• Task prompt
Starting at the top of the records below, write out each line exactly as it stands, stopping after the line with "Keine Vorstellung oder"; exclude the pictures.

[[ Records shown open ]]

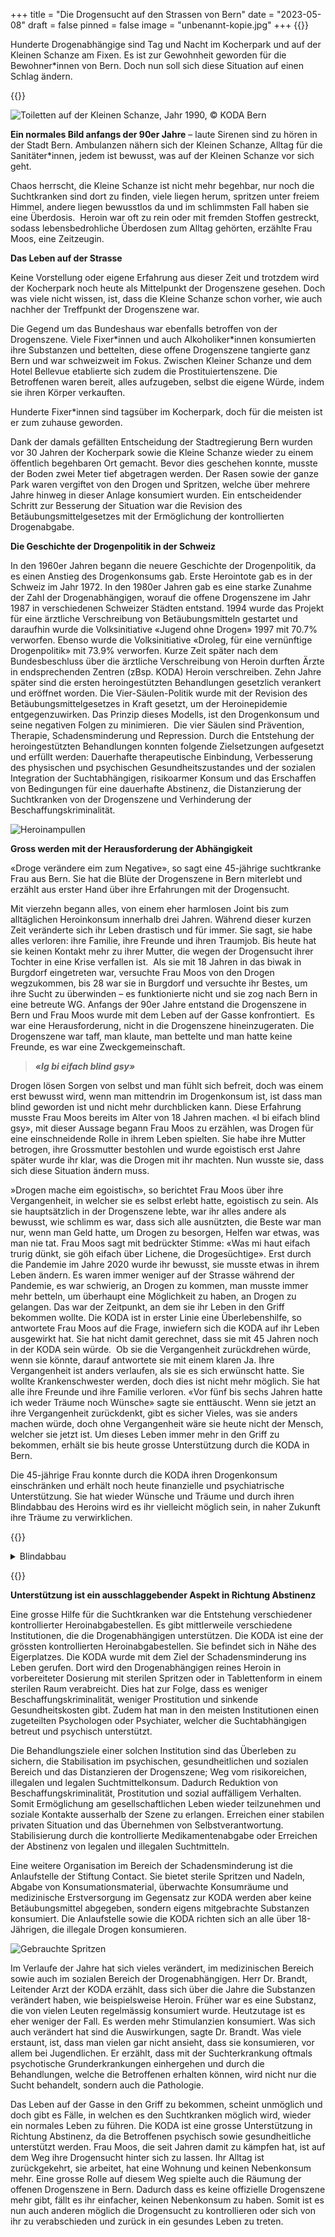 +++
title = "Die Drogensucht auf den Strassen von Bern"
date = "2023-05-08"
draft = false
pinned = false
image = "unbenannt-kopie.jpg"
+++
{{<lead>}}

Hunderte Drogenabhängige sind Tag und Nacht im Kocherpark und auf der Kleinen Schanze am Fixen. Es ist zur Gewohnheit geworden für die Bewohner*innen von Bern.                                                                                  Doch nun soll sich diese Situation auf einen Schlag ändern.

{{</lead>}}

![Toiletten auf der Kleinen Schanze, Jahr 1990, © KODA Bern ](unbenannt.png)

**Ein normales Bild anfangs der 90er Jahre** – laute Sirenen sind zu hören in der Stadt Bern.                Ambulanzen nähern sich der Kleinen Schanze, Alltag für die Sanitäter*innen, jedem ist bewusst, was auf der Kleinen Schanze vor sich geht.

Chaos herrscht, die Kleine Schanze ist nicht mehr begehbar, nur noch die Suchtkranken sind dort zu finden, viele liegen herum, spritzen unter freiem Himmel, andere liegen bewusstlos da und im schlimmsten Fall haben sie eine Überdosis.                                                                                                                                                      Heroin war oft zu rein oder mit fremden Stoffen gestreckt, sodass lebensbedrohliche Überdosen zum Alltag gehörten, erzählte Frau Moos, eine Zeitzeugin. 

**Das Leben auf der Strasse**

Keine Vorstellung oder eigene Erfahrung aus dieser Zeit und trotzdem wird der Kocherpark noch heute als Mittelpunkt der Drogenszene gesehen. Doch was viele nicht wissen, ist, dass die Kleine Schanze schon vorher, wie auch nachher der Treffpunkt der Drogenszene war. 

Die Gegend um das Bundeshaus war ebenfalls betroffen von der Drogenszene. Viele Fixer\*innen und auch Alkoholiker\*innen konsumierten ihre Substanzen und bettelten, diese offene Drogenszene tangierte ganz Bern und war schweizweit im Fokus. Zwischen Kleiner Schanze und dem Hotel Bellevue etablierte sich zudem die Prostituiertenszene. Die Betroffenen waren bereit, alles aufzugeben, selbst die eigene Würde, indem sie ihren Körper verkauften.  

Hunderte Fixer*innen sind tagsüber im Kocherpark, doch für die meisten ist er zum zuhause geworden. 

Dank der damals gefällten Entscheidung der Stadtregierung Bern wurden vor 30 Jahren der Kocherpark sowie die Kleine Schanze wieder zu einem öffentlich begehbaren Ort gemacht. Bevor dies geschehen konnte, musste der Boden zwei Meter tief abgetragen werden. Der Rasen sowie der ganze Park waren vergiftet von den Drogen und Spritzen, welche über mehrere Jahre hinweg in dieser Anlage konsumiert wurden.                    Ein entscheidender Schritt zur Besserung der Situation war die Revision des Betäubungsmittelgesetzes mit der Ermöglichung der kontrollierten Drogenabgabe.

**Die Geschichte der Drogenpolitik in der Schweiz**

In den 1960er Jahren begann die neuere Geschichte der Drogenpolitik, da es einen Anstieg des Drogenkonsums gab. Erste Herointote gab es in der Schweiz im Jahr 1972. In den 1980er Jahren gab es eine starke Zunahme der Zahl der Drogenabhängigen, worauf die offene Drogenszene im Jahr 1987 in verschiedenen Schweizer Städten entstand. 1994 wurde das Projekt für eine ärztliche Verschreibung von Betäubungsmitteln gestartet und daraufhin wurde die Volksinitiative «Jugend ohne Drogen» 1997 mit 70.7% verworfen. Ebenso wurde die Volksinitiative «Droleg, für eine vernünftige Drogenpolitik» mit 73.9% verworfen. Kurze Zeit später nach dem Bundesbeschluss über die ärztliche Verschreibung von Heroin durften Ärzte in endsprechenden Zentren (zBsp. KODA) Heroin verschreiben. Zehn Jahre später sind die ersten heroingestützten Behandlungen gesetzlich verankert und eröffnet worden. Die Vier-Säulen-Politik wurde mit der Revision des Betäubungsmittelgesetzes in Kraft gesetzt, um der Heroinepidemie entgegenzuwirken. Das Prinzip dieses Modells, ist den Drogenkonsum und seine negativen Folgen zu minimieren.                               Die vier Säulen sind Prävention, Therapie, Schadensminderung und Repression. Durch die Entstehung der heroingestützten Behandlungen konnten folgende Zielsetzungen aufgesetzt und erfüllt werden: Dauerhafte therapeutische Einbindung, Verbesserung des physischen und psychischen Gesundheitszustandes und der sozialen Integration der Suchtabhängigen, risikoarmer Konsum und das Erschaffen von Bedingungen für eine dauerhafte Abstinenz, die Distanzierung der Suchtkranken von der Drogenszene und Verhinderung der Beschaffungskriminalität.

![Heroinampullen](unbenannt.jpg88.jpg)

**Gross werden mit der Herausforderung der Abhängigkeit**

«Droge verändere eim zum Negative», so sagt eine 45-jährige suchtkranke Frau aus Bern. Sie hat die Blüte der Drogenszene in Bern miterlebt und erzählt aus erster Hand über ihre Erfahrungen mit der Drogensucht. 

Mit vierzehn begann alles, von einem eher harmlosen Joint bis zum alltäglichen Heroinkonsum innerhalb drei Jahren. Während dieser kurzen Zeit veränderte sich ihr Leben drastisch und für immer. Sie sagt, sie habe alles verloren: ihre Familie, ihre Freunde und ihren Traumjob. Bis heute hat sie keinen Kontakt mehr zu ihrer Mutter, die wegen der Drogensucht ihrer Tochter in eine Krise verfallen ist.                                                                       Als sie mit 18 Jahren in das biwak in Burgdorf eingetreten war, versuchte Frau Moos von den Drogen wegzukommen, bis 28 war sie in Burgdorf und versuchte ihr Bestes, um ihre Sucht zu überwinden – es funktionierte nicht und sie zog nach Bern in eine betreute WG. Anfangs der 90er Jahre entstand die Drogenszene in Bern und Frau Moos wurde mit dem Leben auf der Gasse konfrontiert.                                      Es war eine Herausforderung, nicht in die Drogenszene hineinzugeraten. Die Drogenszene war taff, man klaute, man bettelte und man hatte keine Freunde, es war eine Zweckgemeinschaft. 

>  ***«Ig bi eifach blind gsy»***

Drogen lösen Sorgen von selbst und man fühlt sich befreit, doch was einem erst bewusst wird, wenn man mittendrin im Drogenkonsum ist, ist dass man blind geworden ist und nicht mehr durchblicken kann. Diese Erfahrung musste Frau Moos bereits im Alter von 18 Jahren machen. «I bi eifach blind gsy», mit dieser Aussage begann Frau Moos zu erzählen, was Drogen für eine einschneidende Rolle in ihrem Leben spielten. Sie habe ihre Mutter betrogen, ihre Grossmutter bestohlen und wurde egoistisch erst Jahre später wurde ihr klar, was die Drogen mit ihr machten. Nun wusste sie, dass sich diese Situation ändern muss.

»Drogen mache eim egoistisch», so berichtet Frau Moos über ihre Vergangenheit, in welcher sie es selbst erlebt hatte, egoistisch zu sein. Als sie hauptsätzlich in der Drogenszene lebte, war ihr alles andere als bewusst, wie schlimm es war, dass sich alle ausnützten, die Beste war man nur, wenn man Geld hatte, um Drogen zu besorgen, Helfen war etwas, was man nie tat. Frau Moos sagt mit bedrückter Stimme: «Was mi haut eifach trurig dünkt, sie göh eifach über Lichene, die Drogesüchtige».                                                         Erst durch die Pandemie im Jahre 2020 wurde ihr bewusst, sie musste etwas in ihrem Leben ändern. Es waren immer weniger auf der Strasse während der Pandemie, es war schwierig, an Drogen zu kommen, man musste immer mehr betteln, um überhaupt eine Möglichkeit zu haben, an Drogen zu gelangen. Das war der Zeitpunkt, an dem sie ihr Leben in den Griff bekommen wollte. Die KODA ist in erster Linie eine Überlebenshilfe, so antwortete Frau Moos auf die Frage, inwiefern sich die KODA auf ihr Leben ausgewirkt hat. Sie hat nicht damit gerechnet, dass sie mit 45 Jahren noch in der KODA sein würde.                                                                           Ob sie die Vergangenheit zurückdrehen würde, wenn sie könnte, darauf antwortete sie mit einem klaren Ja. Ihre Vergangenheit ist anders verlaufen, als sie es sich erwünscht hatte. Sie wollte Krankenschwester werden, doch dies ist nicht mehr möglich. Sie hat alle ihre Freunde und ihre Familie verloren. «Vor fünf bis sechs Jahren hatte ich weder Träume noch Wünsche» sagte sie enttäuscht. Wenn sie jetzt an ihre Vergangenheit zurückdenkt, gibt es sicher Vieles, was sie anders machen würde, doch ohne Vergangenheit wäre sie heute nicht der Mensch, welcher sie jetzt ist. Um dieses Leben immer mehr in den Griff zu bekommen, erhält sie bis heute grosse Unterstützung durch die KODA in Bern.

Die 45-jährige Frau konnte durch die KODA ihren Drogenkonsum einschränken und erhält noch heute finanzielle und psychiatrische Unterstützung. Sie hat wieder Wünsche und Träume und durch ihren Blindabbau des Heroins wird es ihr vielleicht möglich sein, in naher Zukunft ihre Träume zu verwirklichen.

{{<box>}}

<details>

<summary> Blindabbau </summary>

<br>

Blindabbau, d. h. der Patient wird nicht genau über die Menge der jeweils verordneten Medikation informiert, um Fixierungen auf die jeweilige Dosis zu vermeiden.

</details>

{{</box>}}

**Unterstützung ist ein ausschlaggebender Aspekt in Richtung Abstinenz** 

Eine grosse Hilfe für die Suchtkranken war die Entstehung verschiedener kontrollierter Heroinabgabestellen. Es gibt mittlerweile verschiedene Institutionen, die die Drogenabhängigen unterstützen. Die KODA ist eine der grössten kontrollierten Heroinabgabestellen. Sie befindet sich in Nähe des Eigerplatzes. Die KODA wurde mit dem Ziel der Schadensminderung ins Leben gerufen. Dort wird den Drogenabhängigen reines Heroin in vorbereiteter Dosierung mit sterilen Spritzen oder in Tablettenform in einem sterilen Raum verabreicht. Dies hat zur Folge, dass es weniger Beschaffungskriminalität, weniger Prostitution und sinkende Gesundheitskosten gibt. Zudem hat man in den meisten Institutionen einen zugeteilten Psychologen oder Psychiater, welcher die Suchtabhängigen betreut und psychisch unterstützt. 

Die Behandlungsziele einer solchen Institution sind das Überleben zu sichern, die Stabilisation im psychischen, gesundheitlichen und sozialen Bereich und das Distanzieren der Drogenszene; Weg vom risikoreichen, illegalen und legalen Suchtmittelkonsum. Dadurch Reduktion von Beschaffungskriminalität, Prostitution und sozial auffälligem Verhalten. Somit Ermöglichung am gesellschaftlichen Leben wieder teilzunehmen und soziale Kontakte ausserhalb der Szene zu erlangen. Erreichen einer stabilen privaten Situation und das Übernehmen von Selbstverantwortung. Stabilisierung durch die kontrollierte Medikamentenabgabe oder Erreichen der Abstinenz von legalen und illegalen Suchtmitteln.

Eine weitere Organisation im Bereich der Schadensminderung ist die Anlaufstelle der Stiftung Contact. Sie bietet sterile Spritzen und Nadeln, Abgabe von Konsumationsmaterial, überwachte Konsumräume und medizinische Erstversorgung im Gegensatz zur KODA werden aber keine Betäubungsmittel abgegeben, sondern eigens mitgebrachte Substanzen konsumiert. Die Anlaufstelle sowie die KODA richten sich an alle über 18-Jährigen, die illegale Drogen konsumieren. 

![Gebrauchte Spritzen](unbenannt.jpg897.jpg)

Im Verlaufe der Jahre hat sich vieles verändert, im medizinischen Bereich sowie auch im sozialen Bereich der Drogenabhängigen. Herr Dr. Brandt, Leitender Arzt der KODA erzählt, dass sich über die Jahre die Substanzen verändert haben, wie beispielsweise Heroin. Früher war es eine Substanz, die von vielen Leuten regelmässig konsumiert wurde. Heutzutage ist es eher weniger der Fall. Es werden mehr Stimulanzien konsumiert. Was sich auch verändert hat sind die Auswirkungen, sagte Dr. Brandt. Was viele erstaunt, ist, dass man vielen gar nicht ansieht, dass sie konsumieren, vor allem bei Jugendlichen. Er erzählt, dass mit der Suchterkrankung oftmals psychotische Grunderkrankungen einhergehen und durch die Behandlungen, welche die Betroffenen erhalten können, wird nicht nur die Sucht behandelt, sondern auch die Pathologie.

Das Leben auf der Gasse in den Griff zu bekommen, scheint unmöglich und doch gibt es Fälle, in welchen es den Suchtkranken möglich wird, wieder ein normales Leben zu führen. Die KODA ist eine grosse Unterstützung in Richtung Abstinenz, da die Betroffenen psychisch sowie gesundheitliche unterstützt werden. Frau Moos, die seit Jahren damit zu kämpfen hat, ist auf dem Weg ihre Drogensucht hinter sich zu lassen. Ihr Alltag ist zurückgekehrt, sie arbeitet, hat eine Wohnung und keinen Nebenkonsum mehr. Eine grosse Rolle auf diesem Weg spielte auch die Räumung der offenen Drogenszene in Bern. Dadurch dass es keine offizielle Drogenszene mehr gibt, fällt es ihr einfacher, keinen Nebenkonsum zu haben. Somit ist es nun auch anderen möglich die Drogensucht zu kontrollieren oder sich von ihr zu verabschieden und zurück in ein gesundes Leben zu treten.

[[ Records shown closed ]]

• Output of the exercise
 +++
title = "Die Drogensucht auf den Strassen von Bern"
date = "2023-05-08"
draft = false
pinned = false
image = "unbenannt-kopie.jpg"
+++
{{<lead>}}

Hunderte Drogenabhängige sind Tag und Nacht im Kocherpark und auf der Kleinen Schanze am Fixen. Es ist zur Gewohnheit geworden für die Bewohner*innen von Bern.                                                                                  Doch nun soll sich diese Situation auf einen Schlag ändern.

{{</lead>}}

![Toiletten auf der Kleinen Schanze, Jahr 1990, © KODA Bern ](unbenannt.png)

**Ein normales Bild anfangs der 90er Jahre** – laute Sirenen sind zu hören in der Stadt Bern.                Ambulanzen nähern sich der Kleinen Schanze, Alltag für die Sanitäter*innen, jedem ist bewusst, was auf der Kleinen Schanze vor sich geht.

Chaos herrscht, die Kleine Schanze ist nicht mehr begehbar, nur noch die Suchtkranken sind dort zu finden, viele liegen herum, spritzen unter freiem Himmel, andere liegen bewusstlos da und im schlimmsten Fall haben sie eine Überdosis.                                                                                                                                                      Heroin war oft zu rein oder mit fremden Stoffen gestreckt, sodass lebensbedrohliche Überdosen zum Alltag gehörten, erzählte Frau Moos, eine Zeitzeugin. 

**Das Leben auf der Strasse**

Keine Vorstellung oder eigene Erfahrung aus dieser Zeit und trotzdem wird der Kocherpark noch heute als Mittelpunkt der Drogenszene gesehen. Doch was viele nicht wissen, ist, dass die Kleine Schanze schon vorher, wie auch nachher der Treffpunkt der Drogenszene war. 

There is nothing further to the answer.